British sound engineer and campaigner

Olga Fitzroy (born February 1982) is a German-born sound engineer at Associated Independent Recording (AIR) studios and a campaigner for shared parental leave and fair pay.

== Early life ==
Fitzroy was born in Berlin, Germany. and educated at Madras College in St Andrews, Scotland. She initially wanted to be a drummer in a punk rock band, but completed a Tonmeister degree at the University of Surrey which included a placement as a runner at AIR studios.

==Professional career==
Fitzroy works for Associated Independent Recording (AIR) studios in Hampstead, London. She has worked with George Michael, Paul McCartney on the Love album, Chris Martin from Coldplay, Dave Grohl from the Foo Fighters, Matt Bellamy from Muse, and Hans Zimmer. She has mixed music for the London 2012 Olympics. As of 2023 her recent projects include The Crown season 5, Live In Buenos Aires by Coldplay, and Doctor Who season 13. She formerly served as a member of the Music Producers Guild (MPG) board of directors

==Campaigning and politics==
Fitzroy unsuccessfully stood as parliamentary candidate for the Labour Party in Croydon South in the 2019 General Election against the winning Conservative incumbent Chris Philp. She is the founder of Parental Pay Equality and worked closely with Tracy Brabin on the Selfieleave Bill to give shared parental leave to the self-employed in 2018.

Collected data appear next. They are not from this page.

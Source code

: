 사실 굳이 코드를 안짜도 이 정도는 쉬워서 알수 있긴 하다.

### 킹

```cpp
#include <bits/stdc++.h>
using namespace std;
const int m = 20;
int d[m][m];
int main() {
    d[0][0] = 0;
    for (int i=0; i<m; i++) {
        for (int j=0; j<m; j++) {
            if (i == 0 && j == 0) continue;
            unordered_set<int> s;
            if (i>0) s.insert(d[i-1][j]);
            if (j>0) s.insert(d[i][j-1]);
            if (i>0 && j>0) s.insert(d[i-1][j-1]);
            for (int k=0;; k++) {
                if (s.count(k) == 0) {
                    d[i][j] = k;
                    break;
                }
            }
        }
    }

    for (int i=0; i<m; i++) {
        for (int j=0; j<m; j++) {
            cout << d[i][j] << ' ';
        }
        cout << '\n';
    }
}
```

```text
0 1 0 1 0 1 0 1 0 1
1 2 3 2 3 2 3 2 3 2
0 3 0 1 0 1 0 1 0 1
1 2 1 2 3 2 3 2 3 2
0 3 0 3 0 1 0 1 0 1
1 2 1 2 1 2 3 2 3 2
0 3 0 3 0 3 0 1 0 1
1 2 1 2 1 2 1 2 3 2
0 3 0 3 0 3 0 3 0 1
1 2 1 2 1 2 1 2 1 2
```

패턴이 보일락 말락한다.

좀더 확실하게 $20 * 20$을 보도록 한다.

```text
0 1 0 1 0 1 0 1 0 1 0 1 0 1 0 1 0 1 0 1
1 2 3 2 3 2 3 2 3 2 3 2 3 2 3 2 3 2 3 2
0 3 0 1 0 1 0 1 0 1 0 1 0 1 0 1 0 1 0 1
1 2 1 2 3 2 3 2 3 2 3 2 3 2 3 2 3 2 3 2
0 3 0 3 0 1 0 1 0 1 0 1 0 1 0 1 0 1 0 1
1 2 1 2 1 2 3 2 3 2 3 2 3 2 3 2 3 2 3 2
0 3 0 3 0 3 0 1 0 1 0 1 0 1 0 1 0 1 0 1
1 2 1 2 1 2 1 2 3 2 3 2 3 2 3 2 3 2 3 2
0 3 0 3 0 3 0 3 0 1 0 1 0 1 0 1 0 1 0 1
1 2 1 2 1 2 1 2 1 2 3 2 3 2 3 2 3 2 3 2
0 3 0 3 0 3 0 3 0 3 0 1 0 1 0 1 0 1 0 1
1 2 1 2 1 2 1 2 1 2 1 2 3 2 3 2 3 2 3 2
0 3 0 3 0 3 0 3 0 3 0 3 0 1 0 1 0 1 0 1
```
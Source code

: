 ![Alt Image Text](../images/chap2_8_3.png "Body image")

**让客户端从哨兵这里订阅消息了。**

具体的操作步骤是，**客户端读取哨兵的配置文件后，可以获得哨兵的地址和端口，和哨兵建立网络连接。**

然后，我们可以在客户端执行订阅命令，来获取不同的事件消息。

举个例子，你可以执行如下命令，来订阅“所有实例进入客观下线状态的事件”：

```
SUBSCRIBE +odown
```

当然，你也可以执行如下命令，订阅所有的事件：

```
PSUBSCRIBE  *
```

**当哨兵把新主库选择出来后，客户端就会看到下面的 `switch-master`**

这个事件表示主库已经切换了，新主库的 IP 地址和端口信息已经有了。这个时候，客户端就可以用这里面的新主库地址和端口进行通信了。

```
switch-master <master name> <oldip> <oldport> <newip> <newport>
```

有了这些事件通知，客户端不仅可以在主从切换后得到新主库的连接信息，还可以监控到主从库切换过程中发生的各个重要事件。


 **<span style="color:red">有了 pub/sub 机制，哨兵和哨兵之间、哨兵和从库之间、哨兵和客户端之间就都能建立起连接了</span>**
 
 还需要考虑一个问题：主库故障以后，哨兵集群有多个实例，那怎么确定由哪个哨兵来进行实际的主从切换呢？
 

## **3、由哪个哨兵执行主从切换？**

During Covid she worked pro-bono for the charity Pregnant Then Screwed, leading their work on a judicial review against the chancellor for discrimination in the SEISS scheme.

She was elected as a councillor for St Martin's ward in Lambeth in the May 2022 local elections.

She stood to be the Labour prospective parliamentary candidate for the new constituency of Croydon East at the 2024 general election. She lost the nomination to Natasha Irons.

==Awards and honours==
Fitzroy was named recording engineer of the year at the Music Producers Guild (MPG) awards in 2016. She was recognised by BBC Radio 4 on Woman's Hour power list in 2018 for her successful campaign for shared parental leave and maternity allowance for self-employed and freelance staff. In 2019 she was awarded the Ivors Academy Gold Badge Award and also the 2019 campaigner of the year award at Music Weeks women in music awards., which was presented by Tom Watson.